DESCRIPTION OF THE TASK
Would you restate all the entries exactly, leaving nothing out?

*** PROVIDED ENTRIES ***

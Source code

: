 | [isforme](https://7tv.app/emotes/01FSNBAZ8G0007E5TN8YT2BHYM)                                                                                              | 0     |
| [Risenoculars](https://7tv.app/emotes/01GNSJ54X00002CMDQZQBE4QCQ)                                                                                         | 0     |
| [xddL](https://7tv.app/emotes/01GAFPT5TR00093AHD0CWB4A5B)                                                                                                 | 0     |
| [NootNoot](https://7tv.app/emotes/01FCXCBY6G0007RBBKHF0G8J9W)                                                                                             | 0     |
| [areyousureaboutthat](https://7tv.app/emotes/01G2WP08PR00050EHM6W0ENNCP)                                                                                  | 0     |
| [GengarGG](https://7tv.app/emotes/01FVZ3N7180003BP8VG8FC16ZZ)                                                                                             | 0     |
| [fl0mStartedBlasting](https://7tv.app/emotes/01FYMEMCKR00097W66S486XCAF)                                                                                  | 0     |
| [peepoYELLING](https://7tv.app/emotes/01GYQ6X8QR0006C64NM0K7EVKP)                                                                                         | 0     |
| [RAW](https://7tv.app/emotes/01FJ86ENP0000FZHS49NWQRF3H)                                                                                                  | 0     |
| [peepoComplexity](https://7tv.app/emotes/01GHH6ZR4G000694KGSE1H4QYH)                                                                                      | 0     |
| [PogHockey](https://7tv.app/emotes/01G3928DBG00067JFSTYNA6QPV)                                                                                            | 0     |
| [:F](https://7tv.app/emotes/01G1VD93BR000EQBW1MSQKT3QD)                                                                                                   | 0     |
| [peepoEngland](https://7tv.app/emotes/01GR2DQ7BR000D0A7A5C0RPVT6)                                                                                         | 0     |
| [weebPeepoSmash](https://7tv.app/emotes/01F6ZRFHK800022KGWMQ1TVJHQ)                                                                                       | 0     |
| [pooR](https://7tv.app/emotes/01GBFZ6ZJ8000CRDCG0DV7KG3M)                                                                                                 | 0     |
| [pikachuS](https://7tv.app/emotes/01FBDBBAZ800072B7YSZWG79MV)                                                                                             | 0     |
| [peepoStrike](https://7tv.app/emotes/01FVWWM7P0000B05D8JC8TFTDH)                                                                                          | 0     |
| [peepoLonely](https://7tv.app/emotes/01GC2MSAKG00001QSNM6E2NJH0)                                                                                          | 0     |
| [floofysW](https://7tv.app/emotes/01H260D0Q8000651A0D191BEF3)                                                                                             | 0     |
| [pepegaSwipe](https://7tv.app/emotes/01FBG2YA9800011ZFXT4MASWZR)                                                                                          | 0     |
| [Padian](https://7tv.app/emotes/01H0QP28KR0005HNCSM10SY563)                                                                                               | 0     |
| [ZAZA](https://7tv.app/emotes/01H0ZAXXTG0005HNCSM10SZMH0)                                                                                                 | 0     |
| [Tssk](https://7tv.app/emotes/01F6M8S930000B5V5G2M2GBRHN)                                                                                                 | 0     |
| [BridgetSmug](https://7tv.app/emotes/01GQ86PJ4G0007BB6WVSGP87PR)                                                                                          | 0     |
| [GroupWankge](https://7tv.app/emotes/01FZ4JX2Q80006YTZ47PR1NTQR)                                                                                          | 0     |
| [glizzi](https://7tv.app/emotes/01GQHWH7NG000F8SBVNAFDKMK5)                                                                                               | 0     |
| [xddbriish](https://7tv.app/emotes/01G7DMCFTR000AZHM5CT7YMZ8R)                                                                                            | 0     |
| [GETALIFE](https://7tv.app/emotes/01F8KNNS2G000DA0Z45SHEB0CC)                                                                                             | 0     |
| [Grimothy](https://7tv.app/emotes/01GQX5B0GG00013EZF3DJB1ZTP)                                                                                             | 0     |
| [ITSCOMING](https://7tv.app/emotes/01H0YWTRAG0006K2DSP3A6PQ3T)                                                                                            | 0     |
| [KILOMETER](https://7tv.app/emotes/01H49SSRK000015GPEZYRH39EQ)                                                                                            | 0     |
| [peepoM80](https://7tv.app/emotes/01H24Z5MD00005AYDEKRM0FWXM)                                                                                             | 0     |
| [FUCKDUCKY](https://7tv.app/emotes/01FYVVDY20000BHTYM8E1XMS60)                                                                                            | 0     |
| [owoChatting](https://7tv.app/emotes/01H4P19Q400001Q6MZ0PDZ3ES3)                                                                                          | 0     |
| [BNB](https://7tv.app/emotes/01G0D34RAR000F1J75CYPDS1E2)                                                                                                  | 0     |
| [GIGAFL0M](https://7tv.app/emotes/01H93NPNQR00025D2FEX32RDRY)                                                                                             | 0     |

*** End of PROVIDED ENTRIES ***

WRITTEN RESPONSE
Source code

: | [isforme](https://7tv.app/emotes/01FSNBAZ8G0007E5TN8YT2BHYM)                                                                                              | 0     |
| [Risenoculars](https://7tv.app/emotes/01GNSJ54X00002CMDQZQBE4QCQ)                                                                                         | 0     |
| [xddL](https://7tv.app/emotes/01GAFPT5TR00093AHD0CWB4A5B)                                                                                                 | 0     |
| [NootNoot](https://7tv.app/emotes/01FCXCBY6G0007RBBKHF0G8J9W)                                                                                             | 0     |
| [areyousureaboutthat](https://7tv.app/emotes/01G2WP08PR00050EHM6W0ENNCP)                                                                                  | 0     |
| [GengarGG](https://7tv.app/emotes/01FVZ3N7180003BP8VG8FC16ZZ)                                                                                             | 0     |
| [fl0mStartedBlasting](https://7tv.app/emotes/01FYMEMCKR00097W66S486XCAF)                                                                                  | 0     |
| [peepoYELLING](https://7tv.app/emotes/01GYQ6X8QR0006C64NM0K7EVKP)                                                                                         | 0     |
| [RAW](https://7tv.app/emotes/01FJ86ENP0000FZHS49NWQRF3H)                                                                                                  | 0     |
| [peepoComplexity](https://7tv.app/emotes/01GHH6ZR4G000694KGSE1H4QYH)                                                                                      | 0     |
| [PogHockey](https://7tv.app/emotes/01G3928DBG00067JFSTYNA6QPV)                                                                                            | 0     |
| [:F](https://7tv.app/emotes/01G1VD93BR000EQBW1MSQKT3QD)                                                                                                   | 0     |
| [peepoEngland](https://7tv.app/emotes/01GR2DQ7BR000D0A7A5C0RPVT6)                                                                                         | 0     |
| [weebPeepoSmash](https://7tv.app/emotes/01F6ZRFHK800022KGWMQ1TVJHQ)                                                                                       | 0     |
| [pooR](https://7tv.app/emotes/01GBFZ6ZJ8000CRDCG0DV7KG3M)                                                                                                 | 0     |
| [pikachuS](https://7tv.app/emotes/01FBDBBAZ800072B7YSZWG79MV)                                                                                             | 0     |
| [peepoStrike](https://7tv.app/emotes/01FVWWM7P0000B05D8JC8TFTDH)                                                                                          | 0     |
| [peepoLonely](https://7tv.app/emotes/01GC2MSAKG00001QSNM6E2NJH0)                                                                                          | 0     |
| [floofysW](https://7tv.app/emotes/01H260D0Q8000651A0D191BEF3)                                                                                             | 0     |
| [pepegaSwipe](https://7tv.app/emotes/01FBG2YA9800011ZFXT4MASWZR)                                                                                          | 0     |
| [Padian](https://7tv.app/emotes/01H0QP28KR0005HNCSM10SY563)                                                                                               | 0     |
| [ZAZA](https://7tv.app/emotes/01H0ZAXXTG0005HNCSM10SZMH0)                                                                                                 | 0     |
| [Tssk](https://7tv.app/emotes/01F6M8S930000B5V5G2M2GBRHN)                                                                                                 | 0     |
| [BridgetSmug](https://7tv.app/emotes/01GQ86PJ4G0007BB6WVSGP87PR)                                                                                          | 0     |
| [GroupWankge](https://7tv.app/emotes/01FZ4JX2Q80006YTZ47PR1NTQR)                                                                                          | 0     |
| [glizzi](https://7tv.app/emotes/01GQHWH7NG000F8SBVNAFDKMK5)                                                                                               | 0     |
| [xddbriish](https://7tv.app/emotes/01G7DMCFTR000AZHM5CT7YMZ8R)                                                                                            | 0     |
| [GETALIFE](https://7tv.app/emotes/01F8KNNS2G000DA0Z45SHEB0CC)                                                                                             | 0     |
| [Grimothy](https://7tv.app/emotes/01GQX5B0GG00013EZF3DJB1ZTP)                                                                                             | 0     |
| [ITSCOMING](https://7tv.app/emotes/01H0YWTRAG0006K2DSP3A6PQ3T)                                                                                            | 0     |
| [KILOMETER](https://7tv.app/emotes/01H49SSRK000015GPEZYRH39EQ)                                                                                            | 0     |
| [peepoM80](https://7tv.app/emotes/01H24Z5MD00005AYDEKRM0FWXM)                                                                                             | 0     |
| [FUCKDUCKY](https://7tv.app/emotes/01FYVVDY20000BHTYM8E1XMS60)                                                                                            | 0     |
| [owoChatting](https://7tv.app/emotes/01H4P19Q400001Q6MZ0PDZ3ES3)                                                                                          | 0     |
| [BNB](https://7tv.app/emotes/01G0D34RAR000F1J75CYPDS1E2)                                                                                                  | 0     |
| [GIGAFL0M](https://7tv.app/emotes/01H93NPNQR00025D2FEX32RDRY)                                                                                             | 0     |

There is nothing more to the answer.